INO-A002 for Dengue

Dengue can be averted by implementing a comprehensive and effective disease prevention and control programme. The disease burden of dengue should be reduced further to allow for wider use of this control technique.

The manifestations of dengue can differ according to the immune competence of a patient. The symptoms can be grouped according to the four phases of dengue.\n

About 2.6 million people are found to have dengue antibodies yearly in the United States with no apparent differences between urban centers and their suburban and rural counterparts. Dengue vaccine is recommended to all age groups including children in the United States. Considering the recent dengue epidemic, it is important to implement a preventive program including vaccination as earlier as possible. It is also important to reinforce the proper laboratory technique for the detection of the dengue virus. Vaccines are available free of charge for any US citizen and there are several manufacturers in the US ready to sell them. The Centers for Disease Control, United States Department of Health and Human Services and state governments are also actively committed to offering free vaccination to the public in the US.

A large proportion of dengue patients (69%) were not receiving any treatment. The most common treatment among those patients that received any treatment was topical paracetamol, followed by antibiotics. Of the patients evaluated in this survey, more than half (57.6%) of the dengue and 79.4% of the adenovirus positive patients required further evaluation for suspicion of coinfection with either influenza or HIV. Recent findings of this study highlight the need for increased awareness of both dengue and adenovirus among doctors.

There are many risk factors associated with contracting dengue. The majority of these risk factors are related to human behavior and socioeconomic factors. The disease has also been reported as a result of other environmental health risks. These include water sanitation, poverty, over-saturation of hospitals, overcrowded living areas, lack of proper housing, and an improper living environment all of which are in association with the disease.

The present study provides a novel mechanism of action of the drug against DENV infection through a novel antiviral mechanism, suggesting a novel therapeutic approach to treat DENV infection.

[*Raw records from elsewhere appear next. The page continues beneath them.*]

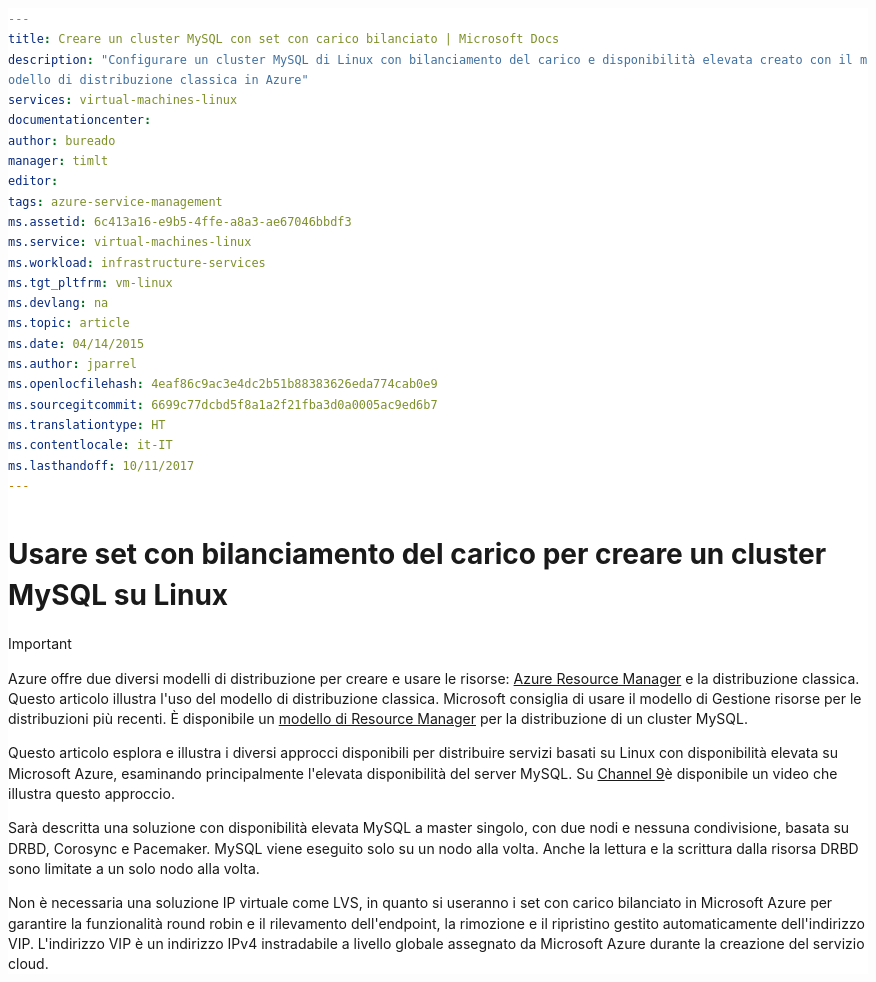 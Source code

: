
 ```yaml
---
title: Creare un cluster MySQL con set con carico bilanciato | Microsoft Docs
description: "Configurare un cluster MySQL di Linux con bilanciamento del carico e disponibilità elevata creato con il modello di distribuzione classica in Azure"
services: virtual-machines-linux
documentationcenter: 
author: bureado
manager: timlt
editor: 
tags: azure-service-management
ms.assetid: 6c413a16-e9b5-4ffe-a8a3-ae67046bbdf3
ms.service: virtual-machines-linux
ms.workload: infrastructure-services
ms.tgt_pltfrm: vm-linux
ms.devlang: na
ms.topic: article
ms.date: 04/14/2015
ms.author: jparrel
ms.openlocfilehash: 4eaf86c9ac3e4dc2b51b88383626eda774cab0e9
ms.sourcegitcommit: 6699c77dcbd5f8a1a2f21fba3d0a0005ac9ed6b7
ms.translationtype: HT
ms.contentlocale: it-IT
ms.lasthandoff: 10/11/2017
---
```

# <a name="use-load-balanced-sets-to-clusterize-mysql-on-linux"></a>Usare set con bilanciamento del carico per creare un cluster MySQL su Linux
> [!IMPORTANT]
> Azure offre due diversi modelli di distribuzione per creare e usare le risorse: [Azure Resource Manager](../../../resource-manager-deployment-model.md) e la distribuzione classica. Questo articolo illustra l'uso del modello di distribuzione classica. Microsoft consiglia di usare il modello di Gestione risorse per le distribuzioni più recenti. È disponibile un [modello di Resource Manager](https://azure.microsoft.com/documentation/templates/mysql-replication/) per la distribuzione di un cluster MySQL.

Questo articolo esplora e illustra i diversi approcci disponibili per distribuire servizi basati su Linux con disponibilità elevata su Microsoft Azure, esaminando principalmente l'elevata disponibilità del server MySQL. Su [Channel 9](http://channel9.msdn.com/Blogs/Open/Load-balancing-highly-available-Linux-services-on-Windows-Azure-OpenLDAP-and-MySQL)è disponibile un video che illustra questo approccio.

Sarà descritta una soluzione con disponibilità elevata MySQL a master singolo, con due nodi e nessuna condivisione, basata su DRBD, Corosync e Pacemaker. MySQL viene eseguito solo su un nodo alla volta. Anche la lettura e la scrittura dalla risorsa DRBD sono limitate a un solo nodo alla volta.

Non è necessaria una soluzione IP virtuale come LVS, in quanto si useranno i set con carico bilanciato in Microsoft Azure per garantire la funzionalità round robin e il rilevamento dell'endpoint, la rimozione e il ripristino gestito automaticamente dell'indirizzo VIP. L'indirizzo VIP è un indirizzo IPv4 instradabile a livello globale assegnato da Microsoft Azure durante la creazione del servizio cloud.
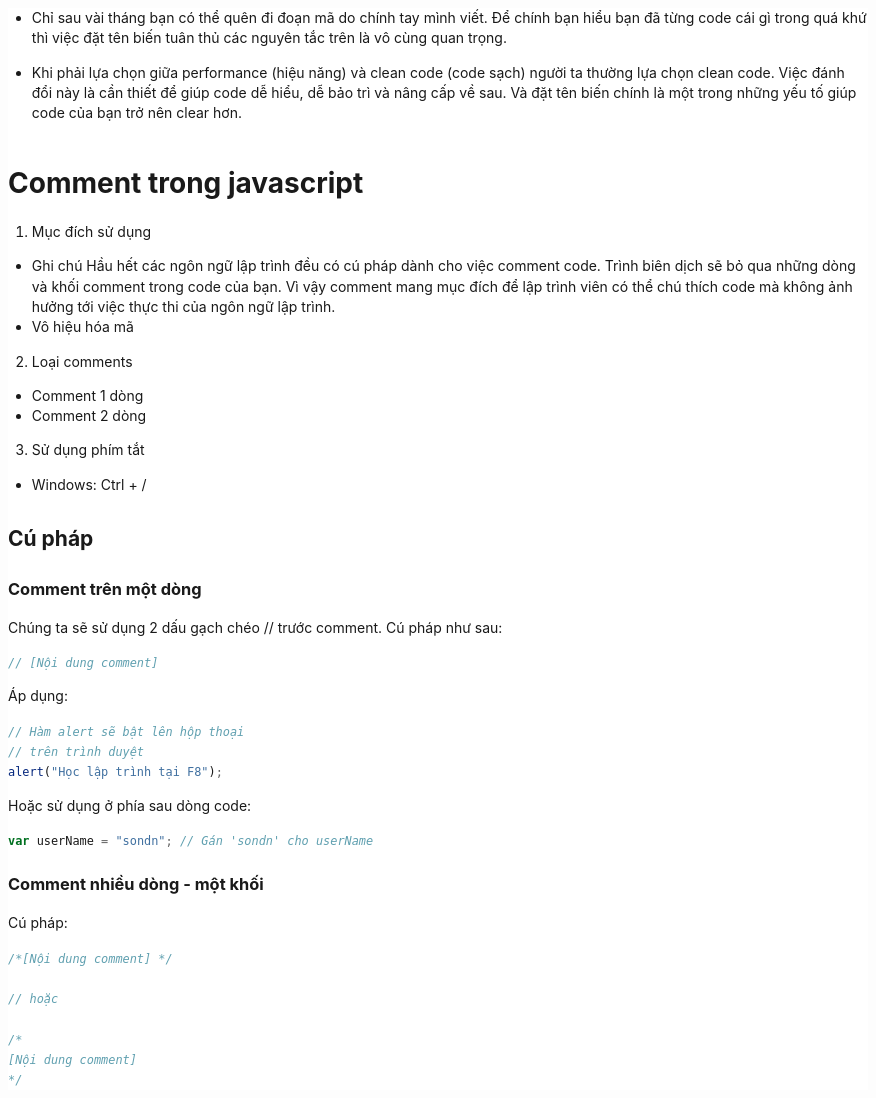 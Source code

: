 - Chỉ sau vài tháng bạn có thể quên đi đoạn mã do chính tay mình viết. Để chính bạn hiểu bạn đã từng code cái gì trong quá khứ thì việc đặt tên biến tuân thủ các nguyên tắc trên là vô cùng quan trọng.

- Khi phải lựa chọn giữa performance (hiệu năng) và clean code (code sạch) người ta thường lựa chọn clean code. Việc đánh đổi này là cần thiết để giúp code dễ hiểu, dễ bảo trì và nâng cấp về sau. Và đặt tên biến chính là một trong những yếu tố giúp code của bạn trở nên clear hơn.

# Comment trong javascript

1. Mục đích sử dụng

- Ghi chú
  Hầu hết các ngôn ngữ lập trình đều có cú pháp dành cho việc comment code. Trình biên dịch sẽ bỏ qua những dòng và khối comment trong code của bạn. Vì vậy comment mang mục đích để lập trình viên có thể chú thích code mà không ảnh hưởng tới việc thực thi của ngôn ngữ lập trình.
- Vô hiệu hóa mã

2. Loại comments

- Comment 1 dòng
- Comment 2 dòng

3. Sử dụng phím tắt

- Windows: Ctrl + /

## Cú pháp

### Comment trên một dòng

Chúng ta sẽ sử dụng 2 dấu gạch chéo // trước comment. Cú pháp như sau:

```javascript
// [Nội dung comment]
```

Áp dụng:

```javascript
// Hàm alert sẽ bật lên hộp thoại
// trên trình duyệt
alert("Học lập trình tại F8");
```

Hoặc sử dụng ở phía sau dòng code:

```javascript
var userName = "sondn"; // Gán 'sondn' cho userName
```

### Comment nhiều dòng - một khối

Cú pháp:

```javascript
/*[Nội dung comment] */

// hoặc

/*
[Nội dung comment]
*/
```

We describe an experience from South Eastern Brazil with the clinical management of dengue patients. Although the severity and mortality are extremely low in our study context, the clinical and laboratory characteristics of dengue are frequently similar with those of severe dengue. To decrease hospitalization and clinical severity of this disease to diminish its impact on the community and on private health care expenditure, prompt clinical suspicion of severe dengue is needed.

Ino-a002, at a dose of 5 g/day, resulted in a non-significant trend towards reduced dengue severity for all measured outcomes (EQ-5D score and VAS score).

Although the number of cases is relatively small, this study suggests that familial clustering is still present in dengue among families living in the area studied and that there may be a genetic component in some families to the presence of disease.

In terms of ino-a002's efficacy, the study demonstrated both in-and intergroup (yo-a002 vs placebo) statistically significant improvement in the majority of patients. Despite this observation, some patients were not in their'responder' range (yo-a002). This observation, as in other patients, suggests that patient response is in the 'interindividual' range. The data from this study strongly support the potential of ino-a002 for the treatment of milder forms of the disease with the presence and absence of other illnesses. However, the potential for patients to develop drug-induced hypophosphatemia is a concern and further testing is needed.